The proposal was first mooted November 2018 by senior intelligence officials Ian Levy, technical director of the UK's national cyber security centre, and Crispin Robinson, head of cryptanalysis at GCHQ, in November 2018.
Writing for the Lawfare blog, the pair said it would be "relatively easy" for a service provider to "silently add a law enforcement participant to a group chat or call".
Our open letter is available to read here: https://t.co/k1sDHeRcxj
— Big Brother Watch (@bbw1984) May 30, 2019
"The service provider usually controls the identity system and so decides who's who and which devices are involved. You end up with everything still end-to-end encrypted, but there's an extra ‘end' on this particular communication. This sort of solution seems to be no more intrusive than virtual crocodile clips our democratically elected representatives and judiciary authorise today in traditional voice intercept solutions," they suggested.
However, the consortium claim the plan represents "serious threat" to digital security and human rights, and the agencies should instead focus on "protecting privacy rights, cybersecurity, public confidence, and transparency".

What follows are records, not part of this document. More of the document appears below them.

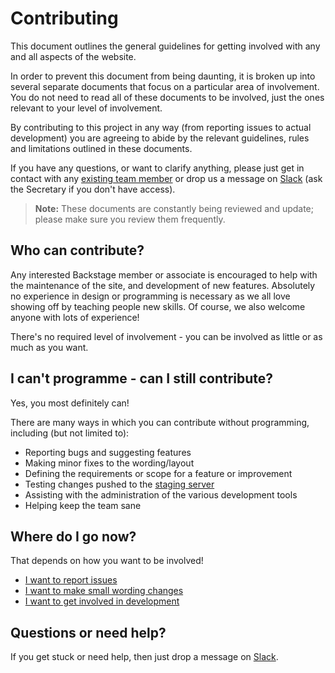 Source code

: # Contributing

This document outlines the general guidelines for getting involved with
any and all aspects of the website.

In order to prevent this document from being daunting, it is broken up
into several separate documents that focus on a particular area of
involvement. You do not need to read all of these documents to be
involved, just the ones relevant to your level of involvement.

By contributing to this project in any way (from reporting issues to
actual development) you are agreeing to abide by the relevant
guidelines, rules and limitations outlined in these documents.

If you have any questions, or want to clarify anything, please just get
in contact with any [existing team member][team-members] or drop us a
message on [Slack][slack] (ask the Secretary if you don't have access).

> **Note:** These documents are constantly being reviewed and update;
> please make sure you review them frequently.

## Who can contribute?

Any interested Backstage member or associate is encouraged to help with
the maintenance of the site, and development of new features. Absolutely
no experience in design or programming is necessary as we all love
showing off by teaching people new skills. Of course, we also welcome
anyone with lots of experience!

There's no required level of involvement - you can be involved as little
or as much as you want.

## I can't programme - can I still contribute?

Yes, you most definitely can!

There are many ways in which you can contribute without programming,
including (but not limited to):

* Reporting bugs and suggesting features
* Making minor fixes to the wording/layout
* Defining the requirements or scope for a feature or improvement
* Testing changes pushed to the [staging server][bts-staging]
* Assisting with the administration of the various development tools
* Helping keep the team sane

## Where do I go now?

That depends on how you want to be involved!

* [I want to report issues][contributing-issues]
* [I want to make small wording changes][contributing-wording]
* [I want to get involved in development][contributing-developing]

## Questions or need help?

If you get stuck or need help, then just drop a message on [Slack][slack].

[slack]: https://bts-website.slack.com
[team-members]: https://github.com/backstage-technical-services
[bts-staging]: https://staging.bts-crew.com
[contributing-issues]: ./docs/contributing/Reporting%20Issues.md
[contributing-wording]: ./docs/contributing/Wording%20Changes.md
[contributing-developing]: ./docs/contributing/Developing.md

"To achieve this result, their proposal requires two changes to systems that would seriously undermine user security and trust. First, it would require service providers to surreptitiously inject a new public key into a conversation in response to a government demand. This would turn a two-way conversation into a group chat where the government is the additional participant, or add a secret government participant to an existing group chat. Second, in order to ensure the government is added to the conversation in secret, GCHQ's proposal would require messaging apps, service providers, and operating systems to change their software so it would change the encryption schemes used, and/or mislead users by suppressing the notifications that routinely appear when a new communicant joins a chat," the letter states.
GCHQ's proposal differs slightly from recurrent government calls for "back doors" to be inserted into encrypted services, which experts argue would produce security flaws hackers could easily be exploited by hackers.

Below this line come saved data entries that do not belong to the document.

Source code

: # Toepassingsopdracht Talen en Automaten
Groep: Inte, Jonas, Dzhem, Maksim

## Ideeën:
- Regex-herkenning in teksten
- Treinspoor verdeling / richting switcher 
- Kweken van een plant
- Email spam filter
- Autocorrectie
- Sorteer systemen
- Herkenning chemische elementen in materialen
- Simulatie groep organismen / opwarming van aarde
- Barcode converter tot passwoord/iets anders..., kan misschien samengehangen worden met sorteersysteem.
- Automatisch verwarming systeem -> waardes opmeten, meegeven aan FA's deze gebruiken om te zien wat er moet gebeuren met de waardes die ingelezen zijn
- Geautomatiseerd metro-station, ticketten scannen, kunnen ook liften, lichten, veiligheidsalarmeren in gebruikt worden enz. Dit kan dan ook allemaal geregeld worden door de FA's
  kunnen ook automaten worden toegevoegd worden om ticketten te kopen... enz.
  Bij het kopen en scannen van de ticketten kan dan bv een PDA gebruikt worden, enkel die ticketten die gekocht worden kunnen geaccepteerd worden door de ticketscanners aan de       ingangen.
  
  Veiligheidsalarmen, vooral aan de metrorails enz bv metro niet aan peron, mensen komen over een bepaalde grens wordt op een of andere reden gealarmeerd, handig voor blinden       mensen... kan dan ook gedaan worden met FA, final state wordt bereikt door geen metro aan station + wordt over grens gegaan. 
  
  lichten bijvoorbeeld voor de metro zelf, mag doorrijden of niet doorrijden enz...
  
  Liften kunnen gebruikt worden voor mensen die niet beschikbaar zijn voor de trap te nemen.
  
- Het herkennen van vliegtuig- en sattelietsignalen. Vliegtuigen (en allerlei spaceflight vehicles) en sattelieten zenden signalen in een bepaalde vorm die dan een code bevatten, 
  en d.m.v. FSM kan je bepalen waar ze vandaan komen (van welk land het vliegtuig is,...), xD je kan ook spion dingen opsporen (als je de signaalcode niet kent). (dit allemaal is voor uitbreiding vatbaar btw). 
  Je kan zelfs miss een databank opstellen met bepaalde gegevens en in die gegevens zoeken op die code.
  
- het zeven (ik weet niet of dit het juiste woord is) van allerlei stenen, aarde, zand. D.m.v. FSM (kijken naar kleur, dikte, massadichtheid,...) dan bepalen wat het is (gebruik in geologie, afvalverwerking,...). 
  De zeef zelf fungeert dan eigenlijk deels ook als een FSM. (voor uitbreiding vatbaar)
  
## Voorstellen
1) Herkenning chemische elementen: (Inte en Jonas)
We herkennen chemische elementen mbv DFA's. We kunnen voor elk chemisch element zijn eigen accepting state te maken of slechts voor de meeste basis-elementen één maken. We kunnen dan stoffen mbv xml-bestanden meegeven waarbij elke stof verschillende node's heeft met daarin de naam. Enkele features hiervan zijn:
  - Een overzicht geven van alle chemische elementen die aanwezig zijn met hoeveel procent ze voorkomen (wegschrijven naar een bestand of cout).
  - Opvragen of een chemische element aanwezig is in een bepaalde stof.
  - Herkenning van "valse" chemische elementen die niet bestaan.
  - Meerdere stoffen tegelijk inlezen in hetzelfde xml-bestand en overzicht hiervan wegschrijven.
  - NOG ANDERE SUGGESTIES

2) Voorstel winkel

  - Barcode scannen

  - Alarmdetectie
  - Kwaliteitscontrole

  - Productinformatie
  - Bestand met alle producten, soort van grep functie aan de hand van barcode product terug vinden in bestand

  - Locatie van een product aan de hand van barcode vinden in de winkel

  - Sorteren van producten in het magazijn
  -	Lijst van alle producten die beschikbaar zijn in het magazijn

"The overwhelming majority of users rely on their confidence in reputable providers to perform authentication functions and verify that the participants in a conversation are the people they think they are, and only those people. The ghost proposal completely undermines this trust relationship and the authentication process," the letter continues.

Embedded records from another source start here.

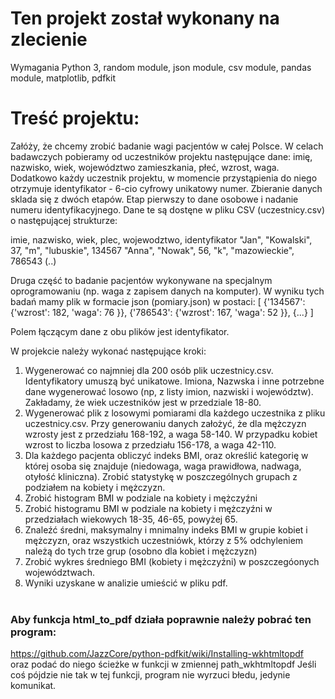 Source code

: # Ten projekt został wykonany na zlecienie

Wymagania Python 3, random module, json module, csv module, pandas module, matplotlib, pdfkit

# Treść projektu:
Załóży, że chcemy zrobić badanie wagi pacjentów w całej Polsce. W celach badawczych pobieramy od uczestników projektu następujące dane: imię, nazwisko,
wiek, województwo zamieszkania, płeć, wzrost, waga. Dodatkowo każdy uczestnik projektu, w momencie przystąpienia do niego otrzymuje identyfikator -
6-cio cyfrowy unikatowy numer. Zbieranie danych sklada się z dwóch etapów. Etap pierwszy to dane osobowe i nadanie numeru identyfikacyjnego.
Dane te są dostęne w pliku CSV (uczestnicy.csv) o następującej strukturze:

imie, nazwisko, wiek, plec, wojewodztwo, identyfikator
"Jan", "Kowalski", 37, "m", "lubuskie", 134567
"Anna", "Nowak", 56, "k", "mazowieckie", 786543
(..)

Druga część to badanie pacjentów wykonywane na specjalnym oprogramowaniu (np. waga z zapisem danych na komputer). W wyniku tych badań mamy plik w formacie
json (pomiary.json) w postaci:
   [
     {'134567': {'wzrost': 182,
             'waga': 76
        }},
     {'786543': {'wzrost': 167,
                 'waga': 52
         }},
     {...}
   ]

Polem łączącym dane z obu plików jest identyfikator.

W projekcie należy wykonać następujące kroki:

1. Wygenerować co najmniej dla 200 osób plik uczestnicy.csv. Identyfikatory umuszą być unikatowe. Imiona, Nazwska i inne potrzebne dane wygenerować
losowo (np, z listy imion, nazwiski i województw). Zakładamy, że wiek uczestników jest w przedziale 18-80.
2. Wygenerować plik z losowymi pomiarami dla każdego uczestnika z pliku uczestnicy.csv. Przy generowaniu danych założyć, że dla mężczyzn wzrosty jest z
przedziału 168-192, a waga 58-140. W przypadku kobiet wzrost to liczba losowa z przedziału 156-178, a waga 42-110.
4. Dla każdego pacjenta obliczyć indeks BMI, oraz określić kategorię w której osoba się znajduje (niedowaga, waga prawidłowa, nadwaga, otyłość
kliniczna). Zrobić statystykę w poszczególnych grupach z podziałem na kobiety i mężczyzn.
5. Zrobić histogram BMI w podziale na kobiety i mężczyźni
6. Zrobić histogramu BMI w podziale na kobiety i mężczyźni w przedziałach wiekowych 18-35, 46-65, powyżej 65.
7. Znaleźć średni, maksymalny i mnimalny indeks BMI w grupie kobiet i mężczyzn, oraz wszystkich uczestniówk, którzy z 5% odchyleniem należą do tych
trze grup (osobno dla kobiet i mężczyzn)
8. Zrobić wykres średniego BMI (kobiety i mężczyźni) w poszczegóonych województwach.
9. Wyniki uzyskane w analizie umieścić w pliku pdf.<br><br>

### Aby funkcja html_to_pdf działa poprawnie należy pobrać ten program:<br>
https://github.com/JazzCore/python-pdfkit/wiki/Installing-wkhtmltopdf<br>
oraz podać do niego ścieżke w funkcji w zmiennej path_wkhtmltopdf
Jeśli coś pójdzie nie tak w tej funkcji, program nie wyrzuci błedu, jedynie komunikat.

"The hypothetical proposal was always intended as a starting point for discussion. We will continue to engage with interested parties and look forward to having an open discussion to reach the best solutions possible," he added.
Apple, one of the signatories to the letter, has previously engaged in high-profile disputes with law enforcement agencies over privacy protection, for instance refusing to open a locked iPhone for the FBI. Eventually, the Bureau merely employed a hacker to break into the device in question without Apple's approval or assistance.